At least 31 Alaska Native children died in federal boarding schools, according to the latest investigative report from the U.S. Interior Department.
The second volume of the Federal Indian Boarding School Initiative Investigative Report documented 973 Indigenous students who died in such institutions between 1819 and 1969. According to the authors, the true number is certainly higher.
“This information is not complete,” the report states. “The Department acknowledges that the actual number of children who died while in Indian boarding schools is greater.”
Though investigators reviewed some 103 million pages of U.S. government records, according to a letter from Assistant Secretary for Indian Affairs Bryan Newland, neither volume of the report accounts for children who may have died at institutions outside the scope of the report’s narrow definition of a “Federal Indian Boarding School.” For example, omitted from the tally are American Indian, Alaska Native and Native Hawaiian children who attended “Indian day schools, sanitariums, asylums, orphanages, stand-alone dormitories, and Indian boarding schools operated by religious institutions and organizations that received no U.S. Government support.”
One of the appendices for the latest volume lists the tribal affiliations of students known to have died in Federal Indian Boarding Schools, though the authors intentionally do not make public their names or what institutions they were enrolled in. Among the dead, it lists six Aleut/Unangan children, five Tlingit/Tlinkit and 10 “Eskimo.” Another 10 are listed only as “Alaskan,” with no specific tribal or cultural affiliation noted.
During the yearslong investigation, researchers also “identified 74 marked or unmarked burial sites at 65 different schools across the Federal Indian boarding school system based on available records.”
[Investigation finds at least 973 Native American children died in US government boarding schools]
Part of the impetus behind the boarding school initiative is a fuller accounting of the extensive efforts undertaken by the federal government to subdue and eradicate Indigenous populations, as well as recommending steps to ameliorate the far-reaching fallout from those efforts in Native communities. The report confirms there were 417 government-run schools in 37 states and territories, 22 of which were in Alaska, though there were far more small, typically religious facilities that fell outside the formal definition of a federal Indian boarding school used by investigators.
“I welcome the Interior Department’s second and final investigative report further detailing the U.S. Government’s role in operating the federal Indian boarding school system and its impacts on Native children and their families,” said Alaska U.S. Sen. Lisa Murkowski, who serves as vice chair of the Senate Committee on Indian Affairs, in a statement. “These findings affirm my resolve to get the Truth and Healing Commission legislation signed into law. The more we understand the truth about this era, the more we are able to help all those affected find healing.”
The first volume of the Interior Department’s initiative was published in 2022 and compiled the first comprehensive official list of federal boarding schools in the United States. Department staff complemented their wide-ranging document review with listening sessions at 12 locations across the country, including the Alaska Native Heritage Center in Anchorage — testimony from which is included in the document.

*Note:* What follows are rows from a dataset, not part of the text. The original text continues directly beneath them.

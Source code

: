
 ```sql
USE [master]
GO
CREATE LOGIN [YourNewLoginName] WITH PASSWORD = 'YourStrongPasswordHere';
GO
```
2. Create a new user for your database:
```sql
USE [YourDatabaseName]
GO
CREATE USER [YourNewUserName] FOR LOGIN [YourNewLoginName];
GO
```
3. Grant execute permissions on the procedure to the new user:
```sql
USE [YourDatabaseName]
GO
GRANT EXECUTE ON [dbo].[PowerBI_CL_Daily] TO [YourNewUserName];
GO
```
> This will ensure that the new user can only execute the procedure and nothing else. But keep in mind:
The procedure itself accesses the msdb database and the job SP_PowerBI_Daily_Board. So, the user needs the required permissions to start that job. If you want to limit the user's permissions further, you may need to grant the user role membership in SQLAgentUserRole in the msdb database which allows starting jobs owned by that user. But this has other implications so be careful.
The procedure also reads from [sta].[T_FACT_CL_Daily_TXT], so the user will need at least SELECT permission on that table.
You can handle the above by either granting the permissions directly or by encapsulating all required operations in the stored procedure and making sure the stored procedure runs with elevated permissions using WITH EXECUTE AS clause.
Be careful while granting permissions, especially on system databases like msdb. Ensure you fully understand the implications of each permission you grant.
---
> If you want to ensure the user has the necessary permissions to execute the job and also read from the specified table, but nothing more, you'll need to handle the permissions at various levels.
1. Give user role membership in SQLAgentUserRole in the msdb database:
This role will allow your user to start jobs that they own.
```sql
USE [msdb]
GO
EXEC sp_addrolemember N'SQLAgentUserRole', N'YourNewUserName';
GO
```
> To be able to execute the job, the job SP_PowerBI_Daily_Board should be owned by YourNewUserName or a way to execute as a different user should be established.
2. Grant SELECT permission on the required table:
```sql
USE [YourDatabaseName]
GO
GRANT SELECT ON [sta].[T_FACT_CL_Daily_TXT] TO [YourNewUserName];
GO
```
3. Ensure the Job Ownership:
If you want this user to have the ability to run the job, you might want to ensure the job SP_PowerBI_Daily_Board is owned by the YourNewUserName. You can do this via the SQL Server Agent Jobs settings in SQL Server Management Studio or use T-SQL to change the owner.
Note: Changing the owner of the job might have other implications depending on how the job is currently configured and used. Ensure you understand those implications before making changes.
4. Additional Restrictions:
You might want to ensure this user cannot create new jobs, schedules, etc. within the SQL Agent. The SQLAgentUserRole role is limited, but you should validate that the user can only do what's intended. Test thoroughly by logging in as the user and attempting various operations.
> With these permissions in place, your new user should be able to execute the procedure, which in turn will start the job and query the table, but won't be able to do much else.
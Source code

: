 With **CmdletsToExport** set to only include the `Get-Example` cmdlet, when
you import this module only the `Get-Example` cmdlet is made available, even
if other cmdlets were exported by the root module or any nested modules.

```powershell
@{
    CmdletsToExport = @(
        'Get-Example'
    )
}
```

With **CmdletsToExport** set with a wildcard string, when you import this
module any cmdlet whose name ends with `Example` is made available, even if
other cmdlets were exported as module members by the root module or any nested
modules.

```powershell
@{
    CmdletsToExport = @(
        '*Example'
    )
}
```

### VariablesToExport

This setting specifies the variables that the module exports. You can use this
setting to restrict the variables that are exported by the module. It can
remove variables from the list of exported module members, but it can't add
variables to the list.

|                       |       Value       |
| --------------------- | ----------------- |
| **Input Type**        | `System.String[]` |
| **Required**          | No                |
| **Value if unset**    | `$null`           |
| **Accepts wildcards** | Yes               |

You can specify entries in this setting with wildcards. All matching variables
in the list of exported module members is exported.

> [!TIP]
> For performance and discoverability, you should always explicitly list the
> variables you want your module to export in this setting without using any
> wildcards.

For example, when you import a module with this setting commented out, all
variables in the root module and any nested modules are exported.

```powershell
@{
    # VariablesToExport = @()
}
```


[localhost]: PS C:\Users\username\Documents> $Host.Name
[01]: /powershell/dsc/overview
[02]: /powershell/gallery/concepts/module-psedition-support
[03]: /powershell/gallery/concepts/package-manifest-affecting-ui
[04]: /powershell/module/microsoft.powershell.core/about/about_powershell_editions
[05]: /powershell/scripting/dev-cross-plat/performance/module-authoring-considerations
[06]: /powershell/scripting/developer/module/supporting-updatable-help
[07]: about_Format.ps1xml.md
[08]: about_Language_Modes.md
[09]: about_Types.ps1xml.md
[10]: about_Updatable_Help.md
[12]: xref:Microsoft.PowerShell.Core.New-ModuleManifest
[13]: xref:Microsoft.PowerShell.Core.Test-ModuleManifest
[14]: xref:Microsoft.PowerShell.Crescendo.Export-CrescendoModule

“Unfortunately, (the Wrangell Institute) was a place that attracted pedophiles and many matrons, men and women, perpetrated themselves upon little boys and girls,” said one listening session participant in Alaska. Participants’ names are not included in excerpted testimony that appears in the report. “We saw girls going home in the middle of the school year pregnant and a lot of these children were like 11 and 12, 13 years old.”
The federal boarding school initiative was launched by Interior Secretary Deb Haaland, the first Indigenous cabinet secretary in the country’s history.
“We have witnessed a change in our nation’s understanding of these schools in a short period of time. Survivors and leaders have begun efforts to explain the legacy and impacts of Indian boarding schools on local communities across Indian country,” Newland wrote in a letter attached to the report.
Adjusted for inflation, the U.S. spent more than $23.3 billion on the federal Indian boarding school system, according to the report’s findings. Among the recommendations provided by the authors is a list of possible areas of investment for commensurate federal spending to spur healing and cultural revitalization, including community-based initiatives in Indian Country, family reunification, violence prevention and language revitalization, among others.